The power of position?

Unlike some of our other lists, power in money is not necessarily found in the people themselves but rather from their position in charge of an enormous financial institution. This can mean swift changes in those who are powerful and those who are not. If the CEO of a large bank gets knifed tomorrow, he or she will very quickly find their way out of the Top 10.

Bow down to the four pillars?

With a combined home loan book of more than $500 billion and a market capitalisation of $261 billion, the Commonwealth Bank, Westpac, NAB and ANZ make up the so-called “Big Four” of Australia’s banks. And they’re only getting more powerful; the two most recent banks to be described as the “fifth pillar” were bought out by one of the Big Four. So if you happen to be running one of them, you’re amongst the most powerful people in the country.

The effect of the GFC?

The US subprime mess crippled many financial institutions and saw a string of international banks go under — but it may have made our big banks more powerful. While the majors did not escape the crisis completely unscathed, they came our a lot better off than their European and US counterparts.

The Reserve Bank and federal government also came out with their reputations in tact for steering the economy through the crisis. Meanwhile, those who kept operating in the investment banking sphere also won many friends.

Shareholder return?

Most of the Top 10 Money Movers — those who are in charge of or near the top of some of the market’s biggest listed companies — are beholden to their companies’ share price. Underperform in the market and your board will quickly make you aware of it; you might even find yourself on the way out.

The financial sector has dived 48% since its pre-GFC heights. Find growth in the current environment and your grip on power can become unshakeable.

Domestic market or Asia?

All CEOs have a strategy: it’s what defines them and their legacy. So which of these are the most apparent in money at the moment?

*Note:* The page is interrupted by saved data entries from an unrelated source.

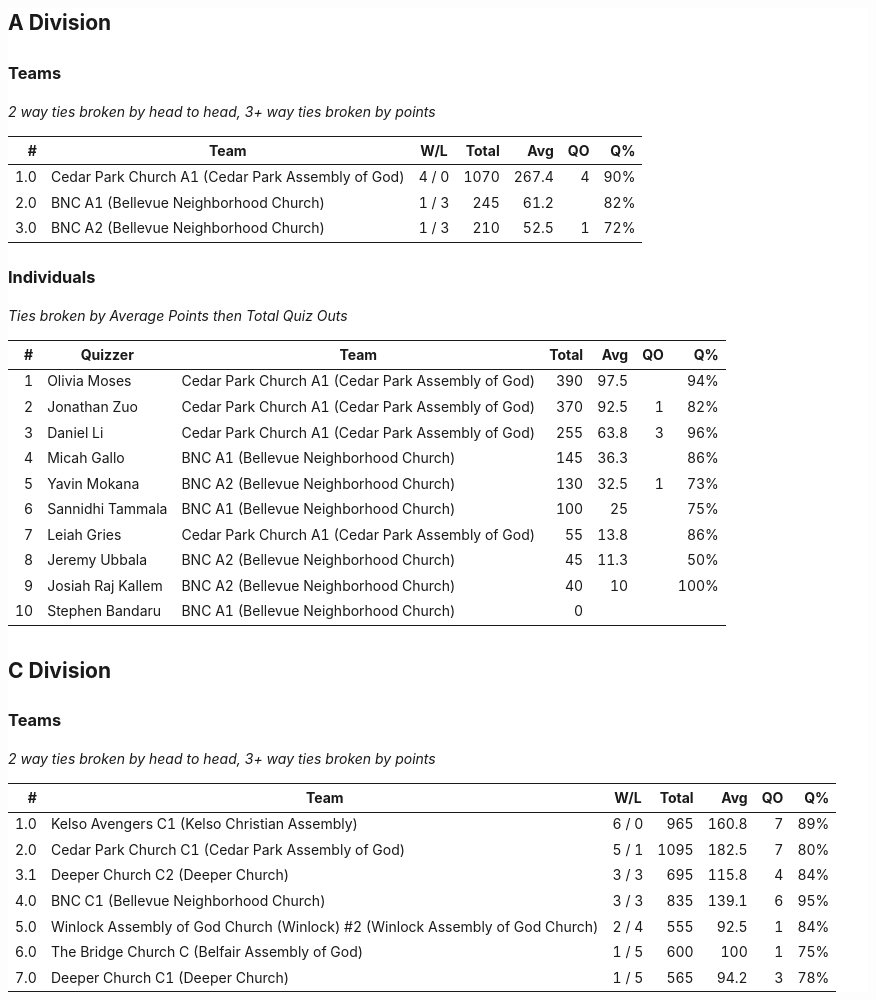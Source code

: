 
## A Division

### Teams

*2 way ties broken by head to head, 3+ way ties broken by points*

|    # | Team                                              | W/L   | Total |   Avg |   QO |   Q% |
| ---: | ------------------------------------------------- | ----- | ----: | ----: | ---: | ---: |
|  1.0 | Cedar Park Church A1 (Cedar Park Assembly of God) | 4 / 0 |  1070 | 267.4 |    4 |  90% |
|  2.0 | BNC A1 (Bellevue Neighborhood Church)             | 1 / 3 |   245 |  61.2 |      |  82% |
|  3.0 | BNC A2 (Bellevue Neighborhood Church)             | 1 / 3 |   210 |  52.5 |    1 |  72% |

### Individuals

*Ties broken by Average Points then Total Quiz Outs*

|    # | Quizzer           | Team                                              | Total |  Avg |   QO |   Q% |
| ---: | ----------------- | ------------------------------------------------- | ----: | ---: | ---: | ---: |
|    1 | Olivia Moses      | Cedar Park Church A1 (Cedar Park Assembly of God) |   390 | 97.5 |      |  94% |
|    2 | Jonathan Zuo      | Cedar Park Church A1 (Cedar Park Assembly of God) |   370 | 92.5 |    1 |  82% |
|    3 | Daniel Li         | Cedar Park Church A1 (Cedar Park Assembly of God) |   255 | 63.8 |    3 |  96% |
|    4 | Micah Gallo       | BNC A1 (Bellevue Neighborhood Church)             |   145 | 36.3 |      |  86% |
|    5 | Yavin Mokana      | BNC A2 (Bellevue Neighborhood Church)             |   130 | 32.5 |    1 |  73% |
|    6 | Sannidhi Tammala  | BNC A1 (Bellevue Neighborhood Church)             |   100 |   25 |      |  75% |
|    7 | Leiah Gries       | Cedar Park Church A1 (Cedar Park Assembly of God) |    55 | 13.8 |      |  86% |
|    8 | Jeremy Ubbala     | BNC A2 (Bellevue Neighborhood Church)             |    45 | 11.3 |      |  50% |
|    9 | Josiah Raj Kallem | BNC A2 (Bellevue Neighborhood Church)             |    40 |   10 |      | 100% |
|   10 | Stephen Bandaru   | BNC A1 (Bellevue Neighborhood Church)             |     0 |      |      |      |

## C Division

### Teams

*2 way ties broken by head to head, 3+ way ties broken by points*

|    # | Team                                                                         | W/L   | Total |   Avg |   QO |   Q% |
| ---: | ---------------------------------------------------------------------------- | ----- | ----: | ----: | ---: | ---: |
|  1.0 | Kelso Avengers C1 (Kelso Christian Assembly)                                 | 6 / 0 |   965 | 160.8 |    7 |  89% |
|  2.0 | Cedar Park Church C1 (Cedar Park Assembly of God)                            | 5 / 1 |  1095 | 182.5 |    7 |  80% |
|  3.1 | Deeper Church C2 (Deeper Church)                                             | 3 / 3 |   695 | 115.8 |    4 |  84% |
|  4.0 | BNC C1 (Bellevue Neighborhood Church)                                        | 3 / 3 |   835 | 139.1 |    6 |  95% |
|  5.0 | Winlock Assembly of God Church (Winlock) #2 (Winlock Assembly of God Church) | 2 / 4 |   555 |  92.5 |    1 |  84% |
|  6.0 | The Bridge Church C (Belfair Assembly of God)                                | 1 / 5 |   600 |   100 |    1 |  75% |
|  7.0 | Deeper Church C1 (Deeper Church)                                             | 1 / 5 |   565 |  94.2 |    3 |  78% |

At the ANZ, Mike Smith is making waves with his push to make his bank a “super regional” institution by providing services to Asia. He wants 30% of ANZ’s earnings to come from Asia by 2017. Meanwhile, NAB CEO Cameron Clyne is fighting to win more market share domestically, by embarking on an ambitious discounting and advertising strategy aimed at retail customers.

The power of a deal?

The investment banking rainmakers who made the Top 10 are some of the most well-connected people in the country. They are also some of the most powerful, with the ability to pave the way for corporate mergers or the selling off of an Australian corporate icon. They are the ones who have the ear of CEOs and of boards; if you want something bought or sold you go to them.

And the coutdown begins, at #10 … Christian Johnston

You might not know his name, but trust us: Christian Johnston is one well-connected individual.

When a CEO, board or government wants to wheel and deal, they go to “CJ”. The Goldman Sachs head of investment banking is one of the top corporate deal makers going around.

Not that you’d really know about his influence: the seemingly-invisible Johnston rarely leaves any fingerprints outside the business world. But inside the marble walls of high finance, it’s often the baby-faced Johnston tugging at the strings of power.

“CJ’s power comes from his relationships with blue-chip corporates,” says one observer. “He has access to the most influential directors and CEOs, and influence over some of the biggest decisions they will have to make.”